About 4 years ago WolframAlpha was using Euclidean division algorithm. The result of dividing -11 by 5 was the quotient equals -3 and the remainder equals 4. Which was absolutely correct according to Euclidean definition.
Nowadays, the result is -2 and -1 respectively. Which is correct in the Modulo world, but not in the Euclidean one. The remainder, according to a vast majority of sources, is 0 ≤ r < |b|, so it simply can't be negative. On top of it, the remainder is what is left after we found smallest multiple of the divisor, right? The smallest multiple of 5 in respect to -11 is -15, because -10 is actually greater than -11. Why was it changed to yield an incorrect result?

POSTED BY: Nour o'Scotia
3 Replies
Posted 1 year ago

I don't think we can answer specifically without knowing the exact input you used and which part of the result you're referring to. You can't really say that it's incorrect in this unqualified sense, because we can use any constraint on the remainder that has the right "width". It also might be the case that the result was doing division with positive 11 and just adding the negative sign back in at the end.

POSTED BY: Eric Rimbey
Posted 1 year ago

You're right, 'incorrect' is too strong of a word to use here. Let's say it used to be strictly Euclidean and now it is not. The input was as simple as -11/5 (I tried a fraction as well, same result). The output section I'm talking about is 'Quotient and remainder'. In the past I used this example to explain to kids division algorithm on integers through subtraction, as a demo I was using Alpha and it was producing output based on Euclidean division.

POSTED BY: Nour o'Scotia
Posted 1 year ago

I see. Thanks for the clarification. When I click "Step-by-step solution" I read

To compute -11 / 5 compute 11 / 5 and replace the negative sign at the end.

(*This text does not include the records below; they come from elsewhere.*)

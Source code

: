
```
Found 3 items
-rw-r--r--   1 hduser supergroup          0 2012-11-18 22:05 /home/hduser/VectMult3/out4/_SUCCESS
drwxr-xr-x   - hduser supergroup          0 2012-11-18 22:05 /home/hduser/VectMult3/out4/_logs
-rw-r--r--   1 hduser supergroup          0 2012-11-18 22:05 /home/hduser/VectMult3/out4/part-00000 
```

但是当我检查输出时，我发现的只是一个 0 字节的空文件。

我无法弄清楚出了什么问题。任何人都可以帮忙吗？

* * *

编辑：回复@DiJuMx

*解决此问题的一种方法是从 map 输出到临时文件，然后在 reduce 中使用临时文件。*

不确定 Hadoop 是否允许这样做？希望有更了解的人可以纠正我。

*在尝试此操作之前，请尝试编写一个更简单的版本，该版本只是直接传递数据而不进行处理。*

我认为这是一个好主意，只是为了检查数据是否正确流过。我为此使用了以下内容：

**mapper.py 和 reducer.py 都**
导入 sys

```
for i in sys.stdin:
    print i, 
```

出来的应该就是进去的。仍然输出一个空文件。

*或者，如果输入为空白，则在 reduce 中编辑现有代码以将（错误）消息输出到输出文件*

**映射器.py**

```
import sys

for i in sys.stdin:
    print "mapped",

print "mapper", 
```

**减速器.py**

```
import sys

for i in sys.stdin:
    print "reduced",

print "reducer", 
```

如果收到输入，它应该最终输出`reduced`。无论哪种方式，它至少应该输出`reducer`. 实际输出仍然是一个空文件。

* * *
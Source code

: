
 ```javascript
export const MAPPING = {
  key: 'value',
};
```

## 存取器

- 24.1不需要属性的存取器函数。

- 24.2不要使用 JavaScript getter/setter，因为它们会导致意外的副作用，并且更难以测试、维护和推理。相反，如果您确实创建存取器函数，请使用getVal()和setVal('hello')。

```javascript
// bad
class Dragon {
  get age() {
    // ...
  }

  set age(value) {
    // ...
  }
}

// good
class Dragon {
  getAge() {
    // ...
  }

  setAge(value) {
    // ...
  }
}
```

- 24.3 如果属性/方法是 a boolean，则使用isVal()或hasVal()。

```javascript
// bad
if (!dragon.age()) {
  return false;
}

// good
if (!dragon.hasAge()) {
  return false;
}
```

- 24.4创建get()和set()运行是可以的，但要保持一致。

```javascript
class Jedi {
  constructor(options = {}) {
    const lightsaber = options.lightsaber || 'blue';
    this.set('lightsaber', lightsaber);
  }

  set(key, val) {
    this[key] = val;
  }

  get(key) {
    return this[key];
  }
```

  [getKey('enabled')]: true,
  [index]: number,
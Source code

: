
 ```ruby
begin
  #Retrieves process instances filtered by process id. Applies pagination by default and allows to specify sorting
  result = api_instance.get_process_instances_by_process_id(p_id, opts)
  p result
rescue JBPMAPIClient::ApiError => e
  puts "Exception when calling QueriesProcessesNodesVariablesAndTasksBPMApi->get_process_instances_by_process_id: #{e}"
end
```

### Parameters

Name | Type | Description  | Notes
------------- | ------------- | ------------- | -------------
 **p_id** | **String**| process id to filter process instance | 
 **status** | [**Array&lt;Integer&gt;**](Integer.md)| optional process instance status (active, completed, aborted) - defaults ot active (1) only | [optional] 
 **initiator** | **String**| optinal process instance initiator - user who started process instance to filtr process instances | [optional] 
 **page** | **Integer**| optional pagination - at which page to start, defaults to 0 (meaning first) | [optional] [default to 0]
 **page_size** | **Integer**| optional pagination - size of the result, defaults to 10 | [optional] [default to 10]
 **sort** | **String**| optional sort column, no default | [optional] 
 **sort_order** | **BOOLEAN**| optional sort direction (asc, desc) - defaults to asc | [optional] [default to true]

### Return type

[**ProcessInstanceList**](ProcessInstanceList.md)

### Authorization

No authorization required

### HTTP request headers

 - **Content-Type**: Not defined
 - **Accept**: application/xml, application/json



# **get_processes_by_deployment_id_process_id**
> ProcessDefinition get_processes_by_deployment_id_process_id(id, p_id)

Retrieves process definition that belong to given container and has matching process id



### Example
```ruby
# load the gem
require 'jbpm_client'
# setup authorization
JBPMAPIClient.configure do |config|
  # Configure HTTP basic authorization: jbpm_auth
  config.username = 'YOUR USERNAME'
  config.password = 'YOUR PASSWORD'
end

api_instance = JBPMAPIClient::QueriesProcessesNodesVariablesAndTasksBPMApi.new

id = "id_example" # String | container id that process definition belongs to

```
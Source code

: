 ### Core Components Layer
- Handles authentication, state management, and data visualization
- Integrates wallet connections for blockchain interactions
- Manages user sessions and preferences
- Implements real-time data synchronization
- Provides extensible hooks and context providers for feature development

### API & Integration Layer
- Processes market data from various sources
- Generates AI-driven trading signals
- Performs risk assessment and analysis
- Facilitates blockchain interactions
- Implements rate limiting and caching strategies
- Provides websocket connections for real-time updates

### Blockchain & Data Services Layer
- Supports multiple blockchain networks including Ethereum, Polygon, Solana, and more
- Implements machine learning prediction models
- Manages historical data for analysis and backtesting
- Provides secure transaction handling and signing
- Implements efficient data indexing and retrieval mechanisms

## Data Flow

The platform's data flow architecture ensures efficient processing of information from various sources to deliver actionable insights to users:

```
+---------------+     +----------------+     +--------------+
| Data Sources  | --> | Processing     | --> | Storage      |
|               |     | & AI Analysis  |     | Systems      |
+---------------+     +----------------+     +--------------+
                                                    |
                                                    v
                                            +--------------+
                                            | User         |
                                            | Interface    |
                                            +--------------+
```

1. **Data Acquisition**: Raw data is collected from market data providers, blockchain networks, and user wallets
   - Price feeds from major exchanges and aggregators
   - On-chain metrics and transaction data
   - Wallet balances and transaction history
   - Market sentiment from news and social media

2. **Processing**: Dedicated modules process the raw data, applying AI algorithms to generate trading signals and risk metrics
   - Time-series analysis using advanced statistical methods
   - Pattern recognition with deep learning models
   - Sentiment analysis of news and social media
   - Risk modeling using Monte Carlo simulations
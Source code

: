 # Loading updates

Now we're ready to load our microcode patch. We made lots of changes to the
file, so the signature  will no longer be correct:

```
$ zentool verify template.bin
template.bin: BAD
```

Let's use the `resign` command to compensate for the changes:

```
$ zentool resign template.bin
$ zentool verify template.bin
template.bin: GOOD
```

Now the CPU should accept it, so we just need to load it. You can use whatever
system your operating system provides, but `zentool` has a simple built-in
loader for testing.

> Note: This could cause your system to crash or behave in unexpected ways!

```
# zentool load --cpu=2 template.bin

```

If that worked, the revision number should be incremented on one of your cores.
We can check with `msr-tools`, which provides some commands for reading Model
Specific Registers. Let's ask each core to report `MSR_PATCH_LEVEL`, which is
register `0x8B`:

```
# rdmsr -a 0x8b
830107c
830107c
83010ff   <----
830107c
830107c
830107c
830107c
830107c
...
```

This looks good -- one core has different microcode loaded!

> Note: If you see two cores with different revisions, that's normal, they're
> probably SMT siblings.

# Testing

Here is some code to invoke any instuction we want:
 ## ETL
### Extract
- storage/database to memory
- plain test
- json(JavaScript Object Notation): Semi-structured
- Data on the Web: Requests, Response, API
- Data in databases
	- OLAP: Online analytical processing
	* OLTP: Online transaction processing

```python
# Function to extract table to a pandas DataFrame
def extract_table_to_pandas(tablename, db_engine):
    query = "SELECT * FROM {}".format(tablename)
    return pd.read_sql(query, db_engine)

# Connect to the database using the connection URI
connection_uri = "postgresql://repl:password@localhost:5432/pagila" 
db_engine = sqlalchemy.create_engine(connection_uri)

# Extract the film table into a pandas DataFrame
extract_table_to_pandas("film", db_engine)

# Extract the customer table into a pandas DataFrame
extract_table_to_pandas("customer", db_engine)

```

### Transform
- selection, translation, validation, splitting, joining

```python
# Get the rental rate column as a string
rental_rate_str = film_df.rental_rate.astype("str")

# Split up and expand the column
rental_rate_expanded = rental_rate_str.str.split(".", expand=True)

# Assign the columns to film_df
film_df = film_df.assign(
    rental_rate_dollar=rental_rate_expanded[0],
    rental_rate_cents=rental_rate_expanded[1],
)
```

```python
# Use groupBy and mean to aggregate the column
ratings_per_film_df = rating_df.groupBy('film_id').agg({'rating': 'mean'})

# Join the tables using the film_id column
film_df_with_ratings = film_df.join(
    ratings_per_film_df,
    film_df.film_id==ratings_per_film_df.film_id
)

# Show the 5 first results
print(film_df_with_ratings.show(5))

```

So, this seems less about using a different variant of Euclidean division and more about re-envisioning the entire explanation. I don't have the pro version, so I can't see the rest of the explanation. I don't see anything on the page that refers explicitly to Euclidean division, so I don't think you can fault the information provided, but I can understand being frustrated with it changing.